§ **WHAT IS EXPECTED**
Whenever a line in the data below includes the string "label", copy it out.

§ **RECORDS FOR THIS EXERCISE**

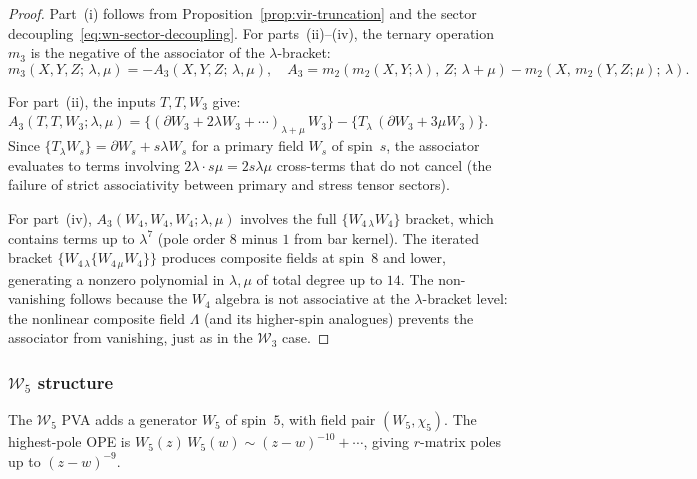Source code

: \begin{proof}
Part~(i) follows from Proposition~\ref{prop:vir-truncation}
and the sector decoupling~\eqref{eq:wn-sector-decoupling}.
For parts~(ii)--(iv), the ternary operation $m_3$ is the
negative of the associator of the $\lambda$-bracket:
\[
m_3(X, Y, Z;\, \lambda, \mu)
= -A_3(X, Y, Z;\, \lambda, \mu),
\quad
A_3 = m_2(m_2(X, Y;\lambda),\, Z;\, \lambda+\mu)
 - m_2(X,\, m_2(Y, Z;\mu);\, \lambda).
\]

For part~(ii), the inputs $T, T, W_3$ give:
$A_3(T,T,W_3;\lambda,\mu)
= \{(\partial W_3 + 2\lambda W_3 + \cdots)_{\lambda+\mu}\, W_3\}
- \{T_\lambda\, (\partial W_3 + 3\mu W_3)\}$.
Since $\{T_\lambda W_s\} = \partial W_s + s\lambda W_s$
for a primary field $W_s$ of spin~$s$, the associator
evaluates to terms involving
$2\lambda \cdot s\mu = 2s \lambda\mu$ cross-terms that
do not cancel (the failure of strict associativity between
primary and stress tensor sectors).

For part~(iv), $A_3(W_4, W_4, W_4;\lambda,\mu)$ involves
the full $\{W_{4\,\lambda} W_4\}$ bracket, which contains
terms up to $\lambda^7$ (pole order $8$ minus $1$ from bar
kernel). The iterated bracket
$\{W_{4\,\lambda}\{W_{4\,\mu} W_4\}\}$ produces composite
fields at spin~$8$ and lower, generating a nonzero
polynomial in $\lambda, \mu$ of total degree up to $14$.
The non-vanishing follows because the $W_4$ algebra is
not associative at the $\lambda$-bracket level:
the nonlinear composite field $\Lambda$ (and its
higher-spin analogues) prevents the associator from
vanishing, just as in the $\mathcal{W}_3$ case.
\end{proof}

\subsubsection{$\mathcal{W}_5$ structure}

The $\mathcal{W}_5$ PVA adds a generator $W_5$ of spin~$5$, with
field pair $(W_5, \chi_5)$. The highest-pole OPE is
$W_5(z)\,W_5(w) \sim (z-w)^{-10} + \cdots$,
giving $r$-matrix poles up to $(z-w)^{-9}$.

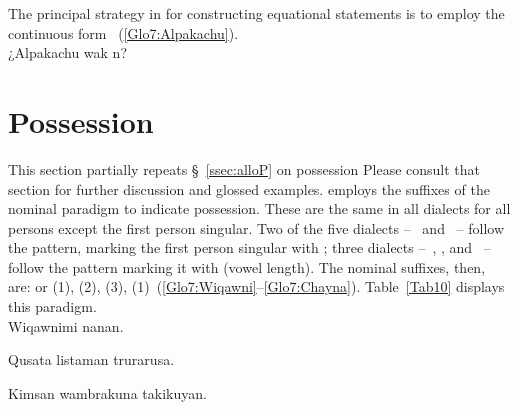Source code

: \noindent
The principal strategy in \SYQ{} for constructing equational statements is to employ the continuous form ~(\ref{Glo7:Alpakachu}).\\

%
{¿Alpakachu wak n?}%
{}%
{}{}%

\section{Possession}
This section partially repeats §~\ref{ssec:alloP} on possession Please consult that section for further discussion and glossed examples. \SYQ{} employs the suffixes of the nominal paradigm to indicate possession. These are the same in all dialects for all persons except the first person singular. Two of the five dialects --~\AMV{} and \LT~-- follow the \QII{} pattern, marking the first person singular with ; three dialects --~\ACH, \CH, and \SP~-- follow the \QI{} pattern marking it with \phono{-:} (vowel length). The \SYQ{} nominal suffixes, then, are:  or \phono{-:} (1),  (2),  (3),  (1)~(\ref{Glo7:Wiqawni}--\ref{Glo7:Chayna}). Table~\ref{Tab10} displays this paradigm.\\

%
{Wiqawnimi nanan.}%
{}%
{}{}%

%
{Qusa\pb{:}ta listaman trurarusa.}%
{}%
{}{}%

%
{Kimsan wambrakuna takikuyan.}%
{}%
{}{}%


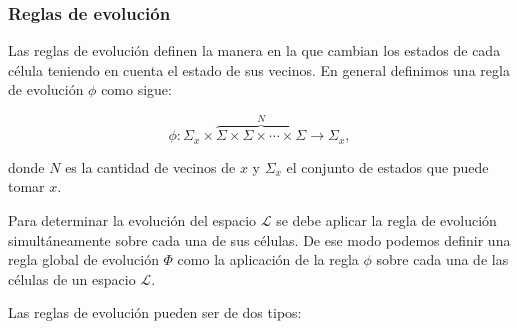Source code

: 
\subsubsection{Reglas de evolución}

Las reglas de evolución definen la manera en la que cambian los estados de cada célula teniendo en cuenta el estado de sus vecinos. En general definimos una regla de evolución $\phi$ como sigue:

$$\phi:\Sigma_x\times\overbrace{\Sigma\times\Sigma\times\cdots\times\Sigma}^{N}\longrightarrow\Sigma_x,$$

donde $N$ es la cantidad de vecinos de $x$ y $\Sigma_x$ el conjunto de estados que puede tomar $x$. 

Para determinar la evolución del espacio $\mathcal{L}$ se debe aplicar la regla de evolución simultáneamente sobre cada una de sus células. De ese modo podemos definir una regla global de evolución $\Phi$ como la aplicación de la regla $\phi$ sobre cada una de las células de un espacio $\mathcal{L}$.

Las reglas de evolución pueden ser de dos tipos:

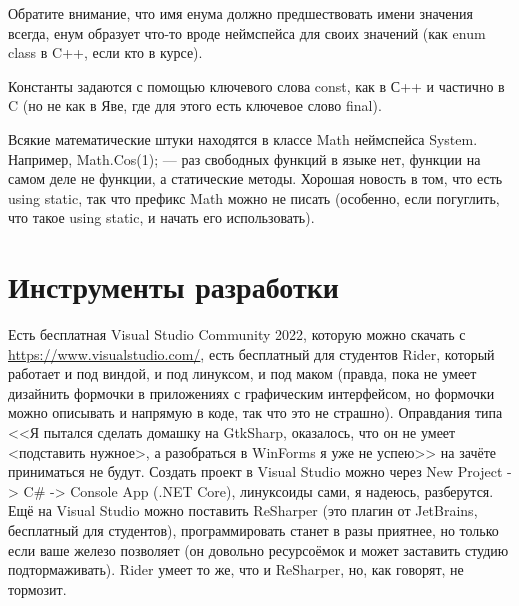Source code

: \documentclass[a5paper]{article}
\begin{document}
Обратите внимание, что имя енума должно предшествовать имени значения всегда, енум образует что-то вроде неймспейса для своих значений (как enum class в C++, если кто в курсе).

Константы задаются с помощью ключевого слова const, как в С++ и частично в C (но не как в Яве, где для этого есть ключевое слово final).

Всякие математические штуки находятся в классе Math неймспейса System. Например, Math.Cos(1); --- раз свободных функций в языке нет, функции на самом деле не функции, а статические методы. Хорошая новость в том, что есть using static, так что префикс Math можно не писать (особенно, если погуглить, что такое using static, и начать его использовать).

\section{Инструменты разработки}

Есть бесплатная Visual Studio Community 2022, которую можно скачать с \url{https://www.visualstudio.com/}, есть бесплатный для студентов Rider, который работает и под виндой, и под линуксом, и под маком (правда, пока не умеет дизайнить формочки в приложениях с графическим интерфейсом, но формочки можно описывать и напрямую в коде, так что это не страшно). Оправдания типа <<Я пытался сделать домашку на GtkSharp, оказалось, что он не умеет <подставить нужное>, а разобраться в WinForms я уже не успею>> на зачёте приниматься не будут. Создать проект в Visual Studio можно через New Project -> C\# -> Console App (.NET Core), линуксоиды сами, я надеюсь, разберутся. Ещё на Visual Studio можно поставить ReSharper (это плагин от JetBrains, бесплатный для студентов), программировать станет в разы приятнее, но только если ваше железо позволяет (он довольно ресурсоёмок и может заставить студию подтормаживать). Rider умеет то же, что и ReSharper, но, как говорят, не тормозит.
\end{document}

---

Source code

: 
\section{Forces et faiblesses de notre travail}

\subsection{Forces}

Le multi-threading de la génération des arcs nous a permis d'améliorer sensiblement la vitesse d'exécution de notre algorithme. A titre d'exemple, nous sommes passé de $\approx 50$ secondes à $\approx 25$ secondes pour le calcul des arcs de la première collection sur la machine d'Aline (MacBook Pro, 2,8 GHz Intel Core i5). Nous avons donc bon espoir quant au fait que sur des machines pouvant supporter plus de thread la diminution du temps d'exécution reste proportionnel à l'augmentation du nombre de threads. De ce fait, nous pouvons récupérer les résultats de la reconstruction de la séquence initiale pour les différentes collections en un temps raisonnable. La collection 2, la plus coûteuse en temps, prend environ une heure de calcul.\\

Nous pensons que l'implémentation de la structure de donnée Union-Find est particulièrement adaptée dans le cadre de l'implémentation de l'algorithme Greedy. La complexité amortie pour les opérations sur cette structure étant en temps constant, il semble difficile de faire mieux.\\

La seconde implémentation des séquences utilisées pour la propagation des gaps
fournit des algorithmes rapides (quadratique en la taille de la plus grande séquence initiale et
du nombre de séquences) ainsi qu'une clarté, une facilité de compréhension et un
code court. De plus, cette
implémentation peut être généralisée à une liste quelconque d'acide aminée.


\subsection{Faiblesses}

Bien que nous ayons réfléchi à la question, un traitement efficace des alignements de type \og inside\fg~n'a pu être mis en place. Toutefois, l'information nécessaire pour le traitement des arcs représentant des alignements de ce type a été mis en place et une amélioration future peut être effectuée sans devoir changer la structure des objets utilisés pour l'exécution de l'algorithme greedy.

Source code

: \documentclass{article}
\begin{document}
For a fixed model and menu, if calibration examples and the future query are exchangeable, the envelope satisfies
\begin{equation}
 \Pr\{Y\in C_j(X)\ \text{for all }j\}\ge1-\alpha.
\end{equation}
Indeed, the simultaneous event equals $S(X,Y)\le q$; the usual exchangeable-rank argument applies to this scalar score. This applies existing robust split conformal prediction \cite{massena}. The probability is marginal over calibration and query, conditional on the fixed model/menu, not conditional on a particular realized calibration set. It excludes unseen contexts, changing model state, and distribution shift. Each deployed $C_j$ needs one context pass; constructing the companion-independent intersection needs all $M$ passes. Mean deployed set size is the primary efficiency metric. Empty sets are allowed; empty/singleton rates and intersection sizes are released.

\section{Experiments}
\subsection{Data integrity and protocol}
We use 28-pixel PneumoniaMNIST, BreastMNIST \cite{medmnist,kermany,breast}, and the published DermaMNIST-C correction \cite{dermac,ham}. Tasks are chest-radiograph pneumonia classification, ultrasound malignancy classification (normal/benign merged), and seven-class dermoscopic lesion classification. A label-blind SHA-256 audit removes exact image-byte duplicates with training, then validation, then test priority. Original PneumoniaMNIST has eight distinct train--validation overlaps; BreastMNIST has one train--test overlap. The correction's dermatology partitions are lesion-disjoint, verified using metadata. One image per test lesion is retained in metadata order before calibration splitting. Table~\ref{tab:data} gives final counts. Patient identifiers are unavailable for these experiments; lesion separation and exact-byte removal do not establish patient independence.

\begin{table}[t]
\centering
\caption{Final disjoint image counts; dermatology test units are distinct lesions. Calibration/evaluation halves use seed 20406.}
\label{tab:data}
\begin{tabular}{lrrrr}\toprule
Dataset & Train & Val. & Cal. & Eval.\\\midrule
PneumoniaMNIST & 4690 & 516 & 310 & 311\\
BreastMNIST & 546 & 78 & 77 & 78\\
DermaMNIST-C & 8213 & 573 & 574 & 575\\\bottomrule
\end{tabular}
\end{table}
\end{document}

* * *

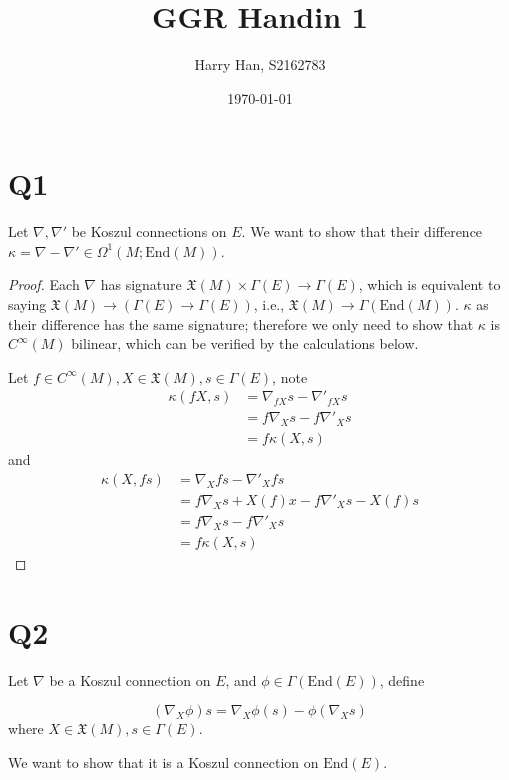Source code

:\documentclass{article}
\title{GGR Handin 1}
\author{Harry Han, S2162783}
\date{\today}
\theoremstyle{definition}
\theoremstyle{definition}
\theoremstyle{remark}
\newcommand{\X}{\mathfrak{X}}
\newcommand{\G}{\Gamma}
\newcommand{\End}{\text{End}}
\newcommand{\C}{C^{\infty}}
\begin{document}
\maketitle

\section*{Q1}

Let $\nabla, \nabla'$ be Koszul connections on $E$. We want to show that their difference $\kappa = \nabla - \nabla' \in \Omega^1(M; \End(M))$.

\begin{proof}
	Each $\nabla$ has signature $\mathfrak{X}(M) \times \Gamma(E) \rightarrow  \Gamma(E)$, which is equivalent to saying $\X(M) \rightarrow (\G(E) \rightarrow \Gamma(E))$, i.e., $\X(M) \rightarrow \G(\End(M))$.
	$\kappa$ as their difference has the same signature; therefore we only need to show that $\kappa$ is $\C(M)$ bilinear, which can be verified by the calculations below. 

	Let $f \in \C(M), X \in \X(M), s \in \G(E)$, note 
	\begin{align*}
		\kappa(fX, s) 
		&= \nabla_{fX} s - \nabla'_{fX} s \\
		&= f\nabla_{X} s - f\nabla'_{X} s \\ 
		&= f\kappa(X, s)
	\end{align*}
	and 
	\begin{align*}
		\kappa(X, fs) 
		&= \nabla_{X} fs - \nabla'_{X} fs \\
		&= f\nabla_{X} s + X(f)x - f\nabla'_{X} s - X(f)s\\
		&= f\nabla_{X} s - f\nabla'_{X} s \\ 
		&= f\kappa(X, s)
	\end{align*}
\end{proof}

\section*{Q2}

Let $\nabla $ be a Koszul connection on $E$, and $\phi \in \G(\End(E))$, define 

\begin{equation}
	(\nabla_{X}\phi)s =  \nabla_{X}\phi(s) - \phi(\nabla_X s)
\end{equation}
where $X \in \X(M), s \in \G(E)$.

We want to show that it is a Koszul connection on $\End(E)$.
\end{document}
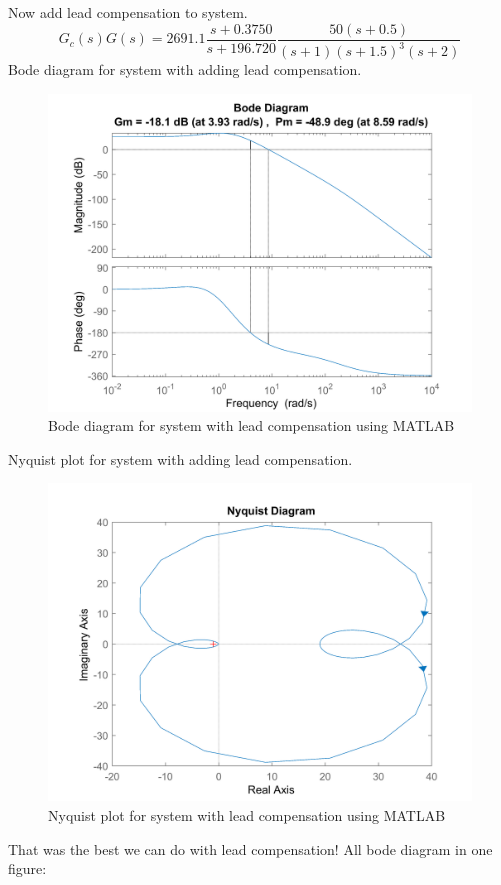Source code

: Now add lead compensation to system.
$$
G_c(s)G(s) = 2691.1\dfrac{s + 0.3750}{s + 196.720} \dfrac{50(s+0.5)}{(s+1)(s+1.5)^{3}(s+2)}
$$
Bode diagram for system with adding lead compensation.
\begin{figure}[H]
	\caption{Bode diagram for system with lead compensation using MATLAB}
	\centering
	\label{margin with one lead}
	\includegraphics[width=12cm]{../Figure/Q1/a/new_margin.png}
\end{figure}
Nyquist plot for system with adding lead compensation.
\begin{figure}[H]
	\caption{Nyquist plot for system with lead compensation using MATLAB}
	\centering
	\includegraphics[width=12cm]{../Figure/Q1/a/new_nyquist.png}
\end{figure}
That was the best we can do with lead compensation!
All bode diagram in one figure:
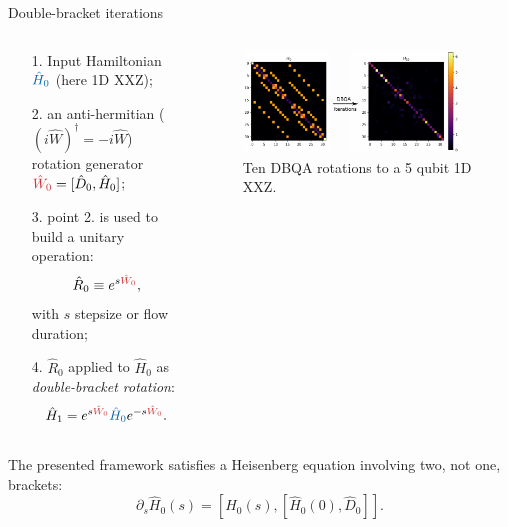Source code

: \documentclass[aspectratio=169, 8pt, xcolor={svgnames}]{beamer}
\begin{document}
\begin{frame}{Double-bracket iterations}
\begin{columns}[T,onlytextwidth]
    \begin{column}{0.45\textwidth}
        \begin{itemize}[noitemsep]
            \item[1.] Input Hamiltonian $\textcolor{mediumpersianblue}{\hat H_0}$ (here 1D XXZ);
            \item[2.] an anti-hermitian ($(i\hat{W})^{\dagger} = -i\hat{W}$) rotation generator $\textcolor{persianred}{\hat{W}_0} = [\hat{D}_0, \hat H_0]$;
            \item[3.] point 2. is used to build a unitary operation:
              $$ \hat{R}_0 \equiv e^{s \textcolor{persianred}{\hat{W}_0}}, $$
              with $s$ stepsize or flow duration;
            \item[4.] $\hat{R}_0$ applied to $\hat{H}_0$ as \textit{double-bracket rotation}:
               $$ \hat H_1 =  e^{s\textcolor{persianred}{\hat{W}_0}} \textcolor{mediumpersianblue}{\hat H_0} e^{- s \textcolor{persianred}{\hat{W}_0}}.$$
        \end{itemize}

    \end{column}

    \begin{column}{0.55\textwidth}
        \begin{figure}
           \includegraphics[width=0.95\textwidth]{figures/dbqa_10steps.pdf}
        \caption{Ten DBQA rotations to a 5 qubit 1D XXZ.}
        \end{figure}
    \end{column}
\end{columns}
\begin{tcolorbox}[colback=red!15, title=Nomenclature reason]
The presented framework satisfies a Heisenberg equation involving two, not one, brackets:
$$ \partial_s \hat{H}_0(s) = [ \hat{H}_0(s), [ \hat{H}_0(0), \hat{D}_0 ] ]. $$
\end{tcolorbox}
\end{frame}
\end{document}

§ **TASK ANSWER**
We use 28-pixel PneumoniaMNIST, BreastMNIST \cite{medmnist,kermany,breast}, and the published DermaMNIST-C correction \cite{dermac,ham}. Tasks are chest-radiograph pneumonia classification, ultrasound malignancy classification (normal/benign merged), and seven-class dermoscopic lesion classification. A label-blind SHA-256 audit removes exact image-byte duplicates with training, then validation, then test priority. Original PneumoniaMNIST has eight distinct train--validation overlaps; BreastMNIST has one train--test overlap. The correction's dermatology partitions are lesion-disjoint, verified using metadata. One image per test lesion is retained in metadata order before calibration splitting. Table~\ref{tab:data} gives final counts. Patient identifiers are unavailable for these experiments; lesion separation and exact-byte removal do not establish patient independence.
\label{tab:data}
	\label{margin with one lead}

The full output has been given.